中東情勢の緊張が高まる中でも、フィリピンの燃料供給および石油備蓄は安定しており、十分な水準を維持しているとエネルギー省(以下DOE)は強調した。ミンダナオを含む全国で供給の混乱は発生していないとしている。
DOEは2026年3月2日付の声明で、現在の在庫は輸送、家庭用消費、企業活動など国内の通常需要を引き続き満たしていると説明し、国民に安心を呼びかけた。
声明では「中東情勢が続く中でも、フィリピンの燃料供給は十分かつ安定していることを、家庭、運転者、企業に保証する」としている。
当局は、フィリピンがイランから原油を直接輸入していないことから、供給が直ちに途絶する可能性は低いと説明した。このため、今回の紛争によるミンダナオやその他地域への直接的な影響はないとしている。
さらに、国内で操業する石油各社も、十分な在庫を確保し、安定した供給体制を維持する方針を示している。
業界関係者との会合では、石油各社が市場の過度な変動を抑え、小売・商業ネットワーク全体で安定供給を確保するため、先手を打った対応を進めていると政府に説明した。
DOEは、意図的な供給不足を防ぐとともに、国内価格の調整が国際市場の動向に厳密に連動するよう調整を続けていると述べた。
またDOEは、国際価格の上昇圧力が強まった場合に備え、「Fuel Rate Subsidy Program(燃料価格補助プログラム)」の発動に向け、運輸省と緊密に連携していると明らかにした。この補助制度は、公共交通機関の運転手など、影響を受ける運輸部門を急激な価格変動から守ることを目的としている。
監視体制の強化と供給源の多様化
フィリピンは石油製品の純輸入国であるが、原油および精製燃料の輸入先は分散されている。
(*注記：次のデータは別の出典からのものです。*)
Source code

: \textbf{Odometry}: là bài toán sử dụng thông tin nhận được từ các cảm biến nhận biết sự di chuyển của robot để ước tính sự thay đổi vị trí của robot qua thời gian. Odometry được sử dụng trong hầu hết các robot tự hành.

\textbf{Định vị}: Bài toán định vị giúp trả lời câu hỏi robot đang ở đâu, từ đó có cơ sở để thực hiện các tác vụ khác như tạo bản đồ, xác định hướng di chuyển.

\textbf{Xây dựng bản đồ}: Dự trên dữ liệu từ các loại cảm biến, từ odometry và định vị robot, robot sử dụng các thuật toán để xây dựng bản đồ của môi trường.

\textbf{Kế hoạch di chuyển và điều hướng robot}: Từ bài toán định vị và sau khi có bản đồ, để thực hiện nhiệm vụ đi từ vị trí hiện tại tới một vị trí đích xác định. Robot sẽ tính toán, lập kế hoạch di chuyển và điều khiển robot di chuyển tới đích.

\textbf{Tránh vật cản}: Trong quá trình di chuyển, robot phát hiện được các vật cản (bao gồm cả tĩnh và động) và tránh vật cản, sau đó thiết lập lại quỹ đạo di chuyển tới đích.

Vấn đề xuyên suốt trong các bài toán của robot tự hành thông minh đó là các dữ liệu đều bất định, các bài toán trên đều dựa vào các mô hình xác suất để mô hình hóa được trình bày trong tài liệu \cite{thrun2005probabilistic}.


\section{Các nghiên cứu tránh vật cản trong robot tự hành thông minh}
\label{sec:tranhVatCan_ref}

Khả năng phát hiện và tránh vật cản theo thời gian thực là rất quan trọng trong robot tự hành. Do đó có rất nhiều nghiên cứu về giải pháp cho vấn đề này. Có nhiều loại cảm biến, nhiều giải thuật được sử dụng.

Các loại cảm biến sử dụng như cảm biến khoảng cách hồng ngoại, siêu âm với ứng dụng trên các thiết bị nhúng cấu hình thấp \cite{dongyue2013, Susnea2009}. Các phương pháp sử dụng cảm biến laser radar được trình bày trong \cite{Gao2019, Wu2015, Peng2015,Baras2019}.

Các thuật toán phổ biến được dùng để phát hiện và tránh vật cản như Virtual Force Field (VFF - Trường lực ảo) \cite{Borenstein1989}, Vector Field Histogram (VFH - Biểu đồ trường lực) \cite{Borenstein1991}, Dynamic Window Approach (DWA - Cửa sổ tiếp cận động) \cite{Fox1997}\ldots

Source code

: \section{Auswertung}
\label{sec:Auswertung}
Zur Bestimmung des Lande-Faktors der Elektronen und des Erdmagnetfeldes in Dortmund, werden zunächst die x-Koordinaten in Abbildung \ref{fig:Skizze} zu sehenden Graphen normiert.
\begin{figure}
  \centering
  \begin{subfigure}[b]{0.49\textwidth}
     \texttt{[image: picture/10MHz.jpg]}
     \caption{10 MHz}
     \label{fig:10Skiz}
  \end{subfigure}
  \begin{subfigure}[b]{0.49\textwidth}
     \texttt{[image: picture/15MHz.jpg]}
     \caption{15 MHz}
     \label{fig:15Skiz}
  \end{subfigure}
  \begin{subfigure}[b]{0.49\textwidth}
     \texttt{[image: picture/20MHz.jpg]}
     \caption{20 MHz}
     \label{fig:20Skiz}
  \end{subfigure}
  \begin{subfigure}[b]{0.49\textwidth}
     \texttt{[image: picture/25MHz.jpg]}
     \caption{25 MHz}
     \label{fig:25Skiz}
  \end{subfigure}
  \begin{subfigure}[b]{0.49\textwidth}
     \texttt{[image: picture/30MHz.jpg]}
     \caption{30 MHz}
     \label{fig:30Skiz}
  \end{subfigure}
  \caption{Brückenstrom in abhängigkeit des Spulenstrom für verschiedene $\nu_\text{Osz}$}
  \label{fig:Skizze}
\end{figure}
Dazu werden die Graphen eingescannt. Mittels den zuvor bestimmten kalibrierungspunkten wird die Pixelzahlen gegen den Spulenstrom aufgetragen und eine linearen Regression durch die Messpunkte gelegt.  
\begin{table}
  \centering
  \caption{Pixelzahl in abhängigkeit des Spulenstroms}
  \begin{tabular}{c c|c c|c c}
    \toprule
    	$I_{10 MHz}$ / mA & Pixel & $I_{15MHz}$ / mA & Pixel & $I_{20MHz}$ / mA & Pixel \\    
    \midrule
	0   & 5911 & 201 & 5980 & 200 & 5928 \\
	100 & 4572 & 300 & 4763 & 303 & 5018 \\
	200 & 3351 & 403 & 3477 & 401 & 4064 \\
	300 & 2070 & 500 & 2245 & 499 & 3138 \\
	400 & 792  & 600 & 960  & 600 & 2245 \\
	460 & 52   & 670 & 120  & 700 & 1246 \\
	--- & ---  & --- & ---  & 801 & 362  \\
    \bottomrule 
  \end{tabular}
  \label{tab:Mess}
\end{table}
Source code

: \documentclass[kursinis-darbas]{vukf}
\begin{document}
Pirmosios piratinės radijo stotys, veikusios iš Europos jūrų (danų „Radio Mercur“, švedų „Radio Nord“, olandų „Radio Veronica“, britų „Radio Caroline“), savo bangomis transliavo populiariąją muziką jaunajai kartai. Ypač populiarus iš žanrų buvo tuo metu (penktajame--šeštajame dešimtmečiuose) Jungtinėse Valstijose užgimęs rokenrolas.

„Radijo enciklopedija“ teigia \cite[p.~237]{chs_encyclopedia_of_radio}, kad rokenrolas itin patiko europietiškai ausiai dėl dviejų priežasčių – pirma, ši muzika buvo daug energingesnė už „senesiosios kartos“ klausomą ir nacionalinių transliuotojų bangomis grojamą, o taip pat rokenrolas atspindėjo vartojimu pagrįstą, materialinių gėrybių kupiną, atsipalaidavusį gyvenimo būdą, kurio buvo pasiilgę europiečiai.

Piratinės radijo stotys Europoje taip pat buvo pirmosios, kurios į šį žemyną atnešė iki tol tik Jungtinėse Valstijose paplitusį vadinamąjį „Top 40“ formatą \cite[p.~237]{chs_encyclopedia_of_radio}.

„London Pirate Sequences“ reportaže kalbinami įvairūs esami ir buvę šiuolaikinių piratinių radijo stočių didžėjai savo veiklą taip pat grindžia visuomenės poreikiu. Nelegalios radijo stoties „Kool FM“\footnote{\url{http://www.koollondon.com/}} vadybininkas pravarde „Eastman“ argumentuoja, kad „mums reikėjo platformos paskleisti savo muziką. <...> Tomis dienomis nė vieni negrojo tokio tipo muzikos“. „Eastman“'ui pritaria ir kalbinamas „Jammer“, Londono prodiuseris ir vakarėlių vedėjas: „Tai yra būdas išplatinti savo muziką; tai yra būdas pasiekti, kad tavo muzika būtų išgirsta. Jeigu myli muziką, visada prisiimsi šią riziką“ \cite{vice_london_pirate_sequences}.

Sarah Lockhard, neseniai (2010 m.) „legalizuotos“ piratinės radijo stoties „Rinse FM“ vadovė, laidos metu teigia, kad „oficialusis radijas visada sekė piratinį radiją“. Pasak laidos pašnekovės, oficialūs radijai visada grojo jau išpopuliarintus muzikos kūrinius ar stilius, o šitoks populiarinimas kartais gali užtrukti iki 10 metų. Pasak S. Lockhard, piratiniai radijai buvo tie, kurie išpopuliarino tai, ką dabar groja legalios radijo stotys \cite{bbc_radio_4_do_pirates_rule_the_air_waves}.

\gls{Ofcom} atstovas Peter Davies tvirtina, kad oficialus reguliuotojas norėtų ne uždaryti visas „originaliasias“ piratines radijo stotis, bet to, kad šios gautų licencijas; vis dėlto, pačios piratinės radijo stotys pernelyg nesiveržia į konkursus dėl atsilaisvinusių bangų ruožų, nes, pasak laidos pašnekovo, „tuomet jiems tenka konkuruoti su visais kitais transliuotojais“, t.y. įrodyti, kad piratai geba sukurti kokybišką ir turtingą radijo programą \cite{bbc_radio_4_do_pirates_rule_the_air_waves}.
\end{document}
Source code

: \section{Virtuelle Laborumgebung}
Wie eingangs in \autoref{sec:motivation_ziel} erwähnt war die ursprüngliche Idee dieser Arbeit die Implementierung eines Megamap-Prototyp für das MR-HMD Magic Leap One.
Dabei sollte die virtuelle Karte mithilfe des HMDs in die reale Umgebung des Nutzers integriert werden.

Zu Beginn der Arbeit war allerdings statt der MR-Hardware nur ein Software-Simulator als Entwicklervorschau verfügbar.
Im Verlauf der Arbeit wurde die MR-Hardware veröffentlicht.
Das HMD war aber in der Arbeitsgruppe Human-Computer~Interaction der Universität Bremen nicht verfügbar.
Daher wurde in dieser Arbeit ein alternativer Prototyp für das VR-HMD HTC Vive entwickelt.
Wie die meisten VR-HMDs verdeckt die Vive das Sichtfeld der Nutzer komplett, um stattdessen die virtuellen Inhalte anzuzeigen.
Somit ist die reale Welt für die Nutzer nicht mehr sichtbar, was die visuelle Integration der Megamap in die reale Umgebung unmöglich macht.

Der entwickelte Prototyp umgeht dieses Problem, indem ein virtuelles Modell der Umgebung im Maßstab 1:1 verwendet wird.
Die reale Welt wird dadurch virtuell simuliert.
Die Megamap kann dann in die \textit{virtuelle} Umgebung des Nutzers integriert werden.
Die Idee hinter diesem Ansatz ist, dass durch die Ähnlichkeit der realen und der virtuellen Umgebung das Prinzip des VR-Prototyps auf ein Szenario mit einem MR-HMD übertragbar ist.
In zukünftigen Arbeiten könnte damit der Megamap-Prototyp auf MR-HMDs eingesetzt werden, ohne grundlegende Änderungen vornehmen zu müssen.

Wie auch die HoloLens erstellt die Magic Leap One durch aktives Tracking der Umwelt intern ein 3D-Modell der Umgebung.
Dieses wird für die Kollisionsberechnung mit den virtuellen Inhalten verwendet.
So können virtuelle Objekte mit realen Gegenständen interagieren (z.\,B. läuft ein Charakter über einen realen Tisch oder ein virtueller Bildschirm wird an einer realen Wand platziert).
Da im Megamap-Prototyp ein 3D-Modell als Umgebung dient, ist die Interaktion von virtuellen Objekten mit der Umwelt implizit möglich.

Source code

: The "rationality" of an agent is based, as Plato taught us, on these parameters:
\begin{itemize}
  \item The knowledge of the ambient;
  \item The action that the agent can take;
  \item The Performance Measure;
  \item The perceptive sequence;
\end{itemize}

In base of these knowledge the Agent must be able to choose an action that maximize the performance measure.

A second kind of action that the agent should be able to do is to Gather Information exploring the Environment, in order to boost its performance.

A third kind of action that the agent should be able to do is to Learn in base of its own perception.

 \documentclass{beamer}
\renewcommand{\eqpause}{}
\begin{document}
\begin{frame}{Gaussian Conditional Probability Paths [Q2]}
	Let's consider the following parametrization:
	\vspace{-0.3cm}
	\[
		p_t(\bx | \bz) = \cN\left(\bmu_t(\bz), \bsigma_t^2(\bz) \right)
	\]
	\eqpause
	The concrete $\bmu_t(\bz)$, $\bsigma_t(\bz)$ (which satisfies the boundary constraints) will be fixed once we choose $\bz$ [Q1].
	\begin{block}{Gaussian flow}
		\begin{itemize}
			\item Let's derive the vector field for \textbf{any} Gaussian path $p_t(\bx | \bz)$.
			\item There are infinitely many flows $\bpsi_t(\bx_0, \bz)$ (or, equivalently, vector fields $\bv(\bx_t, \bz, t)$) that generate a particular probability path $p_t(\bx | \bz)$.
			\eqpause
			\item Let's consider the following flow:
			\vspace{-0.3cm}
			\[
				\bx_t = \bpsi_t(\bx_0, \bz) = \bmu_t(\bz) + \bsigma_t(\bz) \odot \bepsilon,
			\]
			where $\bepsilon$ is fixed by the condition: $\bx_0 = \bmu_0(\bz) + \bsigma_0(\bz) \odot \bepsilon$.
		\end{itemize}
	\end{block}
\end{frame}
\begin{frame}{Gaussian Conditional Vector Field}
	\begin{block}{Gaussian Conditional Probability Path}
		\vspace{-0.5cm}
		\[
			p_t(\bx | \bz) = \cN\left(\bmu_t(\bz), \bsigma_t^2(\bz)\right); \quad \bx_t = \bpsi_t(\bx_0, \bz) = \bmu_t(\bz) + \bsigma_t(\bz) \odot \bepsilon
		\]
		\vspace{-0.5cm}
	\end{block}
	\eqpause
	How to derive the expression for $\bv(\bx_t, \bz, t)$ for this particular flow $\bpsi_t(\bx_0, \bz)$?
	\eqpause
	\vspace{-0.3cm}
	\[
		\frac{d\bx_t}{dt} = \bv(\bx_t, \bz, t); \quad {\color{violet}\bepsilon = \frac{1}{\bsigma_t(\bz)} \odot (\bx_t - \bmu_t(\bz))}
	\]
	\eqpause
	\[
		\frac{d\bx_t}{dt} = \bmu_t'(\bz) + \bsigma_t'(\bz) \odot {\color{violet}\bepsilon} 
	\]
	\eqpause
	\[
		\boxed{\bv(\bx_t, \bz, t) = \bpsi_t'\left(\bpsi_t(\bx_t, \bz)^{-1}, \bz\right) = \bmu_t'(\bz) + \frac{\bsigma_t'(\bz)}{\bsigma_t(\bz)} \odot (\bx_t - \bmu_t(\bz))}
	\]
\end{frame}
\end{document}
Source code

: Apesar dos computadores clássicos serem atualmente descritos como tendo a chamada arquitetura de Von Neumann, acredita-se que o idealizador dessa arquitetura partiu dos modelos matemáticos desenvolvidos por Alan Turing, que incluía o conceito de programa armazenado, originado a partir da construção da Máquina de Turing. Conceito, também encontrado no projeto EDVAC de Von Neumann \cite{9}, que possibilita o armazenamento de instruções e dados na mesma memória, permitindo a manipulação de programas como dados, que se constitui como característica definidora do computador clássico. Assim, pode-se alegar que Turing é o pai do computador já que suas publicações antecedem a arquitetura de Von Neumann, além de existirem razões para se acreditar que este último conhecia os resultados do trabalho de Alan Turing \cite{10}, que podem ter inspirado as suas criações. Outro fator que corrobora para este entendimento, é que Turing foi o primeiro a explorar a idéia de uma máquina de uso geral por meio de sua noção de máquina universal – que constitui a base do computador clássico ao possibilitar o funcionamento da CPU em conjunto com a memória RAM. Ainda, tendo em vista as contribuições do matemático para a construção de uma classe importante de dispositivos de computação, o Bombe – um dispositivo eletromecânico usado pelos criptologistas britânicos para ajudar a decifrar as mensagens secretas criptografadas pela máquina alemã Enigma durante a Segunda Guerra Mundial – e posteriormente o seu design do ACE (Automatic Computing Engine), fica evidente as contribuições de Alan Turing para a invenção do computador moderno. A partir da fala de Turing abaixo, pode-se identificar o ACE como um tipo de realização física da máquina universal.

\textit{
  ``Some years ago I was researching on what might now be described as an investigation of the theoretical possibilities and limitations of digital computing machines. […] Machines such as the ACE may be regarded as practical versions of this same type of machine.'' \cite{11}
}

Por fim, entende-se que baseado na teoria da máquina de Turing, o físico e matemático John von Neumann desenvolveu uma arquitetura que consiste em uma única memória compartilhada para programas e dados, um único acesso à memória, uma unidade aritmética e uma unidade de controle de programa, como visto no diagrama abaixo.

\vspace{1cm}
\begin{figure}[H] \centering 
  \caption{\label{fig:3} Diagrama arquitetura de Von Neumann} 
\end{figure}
DOEの近年のデータによると、原油や石油製品は主にサウジアラビア、アラブ首長国連邦、クウェート、カタール、韓国、中国、シンガポールなどの地域供給国から調達している。こうした供給源の多様化により、特定国で発生する供給障害の影響を受けにくい構造となっている。
DOEは中東諸国と政府間エネルギー対話を継続し、国際商社を通じた供給契約を通じて緊密な連携を維持している。
サウジアラビアは長年の主要原油供給国であり、アラブ首長国連邦やクウェートもアジア市場向けエネルギー供給網において重要な役割を担っている。
また、フィリピンはASEANエネルギー協力枠組みなどの地域協力プラットフォームにも参加し、石油供給の安全保障や緊急対応体制の強化に取り組んでいる。
DOEによれば、国内では精製業者および輸入業者に対し、少なくとも30日分相当の供給量を確保する最低在庫義務を課しているほか、業界各社が独自に保有する商業在庫も積み増している。これらの緩衝在庫は、短期的な国際市場の混乱を吸収し、買いだめの発生を防ぐためのものである。
世界市場は相互に連動
DOEは、イランからの直接輸入はないものの、世界の原油市場は高度に相互連動していると認めた。
ホルムズ海峡など主要航路や広範な供給網に影響が及べば、国際指標原油価格に波及し、結果として国内の給油所価格にも影響を与える可能性がある。
同省は、地政学的動向とそれに伴う物流面の影響について引き続き注視しており、特に輸送費や保険料、国際取引の流れに影響を及ぼす可能性がある要因を監視しているとした。
現時点では供給状況は通常通りであり、買いだめの必要はないと強調した。
DOEは、国家のエネルギー安全保障を確保しつつ、国際情勢の影響を国内消費者に最小限に抑える取り組みを継続すると改めて表明し、国民に対しては実需に応じた適切な燃料購入と節度ある利用を呼びかけた。